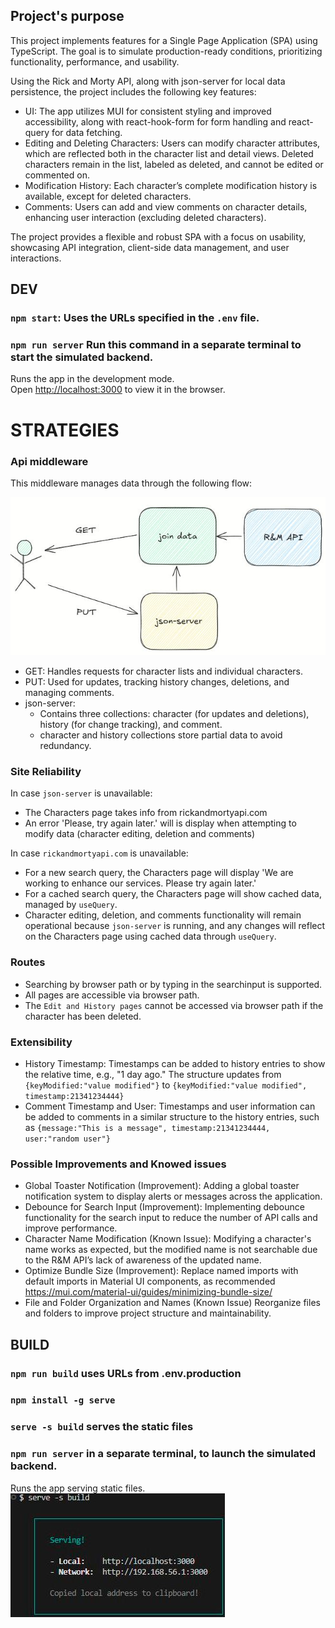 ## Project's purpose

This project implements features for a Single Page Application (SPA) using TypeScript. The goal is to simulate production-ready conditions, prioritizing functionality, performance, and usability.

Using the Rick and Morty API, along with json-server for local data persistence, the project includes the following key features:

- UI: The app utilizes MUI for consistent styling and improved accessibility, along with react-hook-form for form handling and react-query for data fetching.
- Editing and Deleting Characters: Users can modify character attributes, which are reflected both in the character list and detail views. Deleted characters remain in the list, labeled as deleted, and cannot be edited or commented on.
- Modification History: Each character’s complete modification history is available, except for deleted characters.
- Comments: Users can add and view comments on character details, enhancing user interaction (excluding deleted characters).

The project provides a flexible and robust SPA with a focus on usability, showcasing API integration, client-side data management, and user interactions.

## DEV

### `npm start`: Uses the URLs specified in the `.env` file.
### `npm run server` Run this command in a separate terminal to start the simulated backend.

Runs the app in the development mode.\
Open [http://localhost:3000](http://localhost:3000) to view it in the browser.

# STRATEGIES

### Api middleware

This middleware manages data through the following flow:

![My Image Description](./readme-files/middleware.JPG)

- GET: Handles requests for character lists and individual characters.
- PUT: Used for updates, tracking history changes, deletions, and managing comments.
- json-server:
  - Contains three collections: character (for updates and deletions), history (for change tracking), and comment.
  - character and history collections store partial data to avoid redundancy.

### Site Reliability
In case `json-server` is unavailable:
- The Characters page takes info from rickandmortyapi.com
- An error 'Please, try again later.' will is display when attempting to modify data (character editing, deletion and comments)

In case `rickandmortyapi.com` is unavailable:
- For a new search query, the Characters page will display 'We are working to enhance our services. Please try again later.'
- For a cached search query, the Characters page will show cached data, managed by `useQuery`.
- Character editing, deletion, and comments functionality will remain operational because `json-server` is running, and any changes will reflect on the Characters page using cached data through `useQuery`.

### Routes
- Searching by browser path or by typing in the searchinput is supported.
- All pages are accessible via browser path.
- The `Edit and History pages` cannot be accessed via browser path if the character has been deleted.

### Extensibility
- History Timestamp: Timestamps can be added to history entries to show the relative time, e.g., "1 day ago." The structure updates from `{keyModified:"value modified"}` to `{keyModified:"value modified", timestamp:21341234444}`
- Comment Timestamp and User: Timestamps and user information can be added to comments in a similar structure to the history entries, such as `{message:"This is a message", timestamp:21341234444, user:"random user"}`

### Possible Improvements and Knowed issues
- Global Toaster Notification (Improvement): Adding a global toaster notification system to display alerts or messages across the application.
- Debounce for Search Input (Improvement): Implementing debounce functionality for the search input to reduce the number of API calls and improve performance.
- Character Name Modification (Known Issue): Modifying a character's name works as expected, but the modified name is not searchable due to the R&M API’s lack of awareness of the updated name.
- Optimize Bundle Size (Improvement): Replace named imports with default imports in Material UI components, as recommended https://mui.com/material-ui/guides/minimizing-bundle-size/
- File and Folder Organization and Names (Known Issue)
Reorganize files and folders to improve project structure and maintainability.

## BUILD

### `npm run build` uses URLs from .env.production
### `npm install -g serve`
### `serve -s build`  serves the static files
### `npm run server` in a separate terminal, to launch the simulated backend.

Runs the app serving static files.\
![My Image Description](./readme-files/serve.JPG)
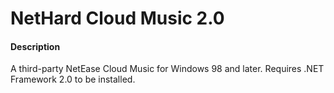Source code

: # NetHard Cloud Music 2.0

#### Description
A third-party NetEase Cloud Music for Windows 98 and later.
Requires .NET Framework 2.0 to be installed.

--------

Write every record out again exactly; no pictures belong in the copy.

 ## Project's purpose

This project implements features for a Single Page Application (SPA) using TypeScript. The goal is to simulate production-ready conditions, prioritizing functionality, performance, and usability.

Using the Rick and Morty API, along with json-server for local data persistence, the project includes the following key features:

- UI: The app utilizes MUI for consistent styling and improved accessibility, along with react-hook-form for form handling and react-query for data fetching.
- Editing and Deleting Characters: Users can modify character attributes, which are reflected both in the character list and detail views. Deleted characters remain in the list, labeled as deleted, and cannot be edited or commented on.
- Modification History: Each character’s complete modification history is available, except for deleted characters.
- Comments: Users can add and view comments on character details, enhancing user interaction (excluding deleted characters).

The project provides a flexible and robust SPA with a focus on usability, showcasing API integration, client-side data management, and user interactions.

## DEV

### `npm start`: Uses the URLs specified in the `.env` file.
### `npm run server` Run this command in a separate terminal to start the simulated backend.

Runs the app in the development mode.\
Open [http://localhost:3000](http://localhost:3000) to view it in the browser.

# STRATEGIES

### Api middleware

This middleware manages data through the following flow:

![My Image Description](./readme-files/middleware.JPG)

- GET: Handles requests for character lists and individual characters.
- PUT: Used for updates, tracking history changes, deletions, and managing comments.
- json-server:
  - Contains three collections: character (for updates and deletions), history (for change tracking), and comment.
  - character and history collections store partial data to avoid redundancy.

### Site Reliability
In case `json-server` is unavailable:
- The Characters page takes info from rickandmortyapi.com
- An error 'Please, try again later.' will is display when attempting to modify data (character editing, deletion and comments)

In case `rickandmortyapi.com` is unavailable:
- For a new search query, the Characters page will display 'We are working to enhance our services. Please try again later.'
- For a cached search query, the Characters page will show cached data, managed by `useQuery`.
- Character editing, deletion, and comments functionality will remain operational because `json-server` is running, and any changes will reflect on the Characters page using cached data through `useQuery`.

### Routes
- Searching by browser path or by typing in the searchinput is supported.
- All pages are accessible via browser path.
- The `Edit and History pages` cannot be accessed via browser path if the character has been deleted.

### Extensibility
- History Timestamp: Timestamps can be added to history entries to show the relative time, e.g., "1 day ago." The structure updates from `{keyModified:"value modified"}` to `{keyModified:"value modified", timestamp:21341234444}`
- Comment Timestamp and User: Timestamps and user information can be added to comments in a similar structure to the history entries, such as `{message:"This is a message", timestamp:21341234444, user:"random user"}`

### Possible Improvements and Knowed issues
- Global Toaster Notification (Improvement): Adding a global toaster notification system to display alerts or messages across the application.
- Debounce for Search Input (Improvement): Implementing debounce functionality for the search input to reduce the number of API calls and improve performance.
- Character Name Modification (Known Issue): Modifying a character's name works as expected, but the modified name is not searchable due to the R&M API’s lack of awareness of the updated name.
- Optimize Bundle Size (Improvement): Replace named imports with default imports in Material UI components, as recommended https://mui.com/material-ui/guides/minimizing-bundle-size/
- File and Folder Organization and Names (Known Issue)
Reorganize files and folders to improve project structure and maintainability.

## BUILD

### `npm run build` uses URLs from .env.production
### `npm install -g serve`
### `serve -s build`  serves the static files
### `npm run server` in a separate terminal, to launch the simulated backend.

Runs the app serving static files.\
![My Image Description](./readme-files/serve.JPG)
Source code

: # NetHard Cloud Music 2.0

#### Description
A third-party NetEase Cloud Music for Windows 98 and later.
Requires .NET Framework 2.0 to be installed.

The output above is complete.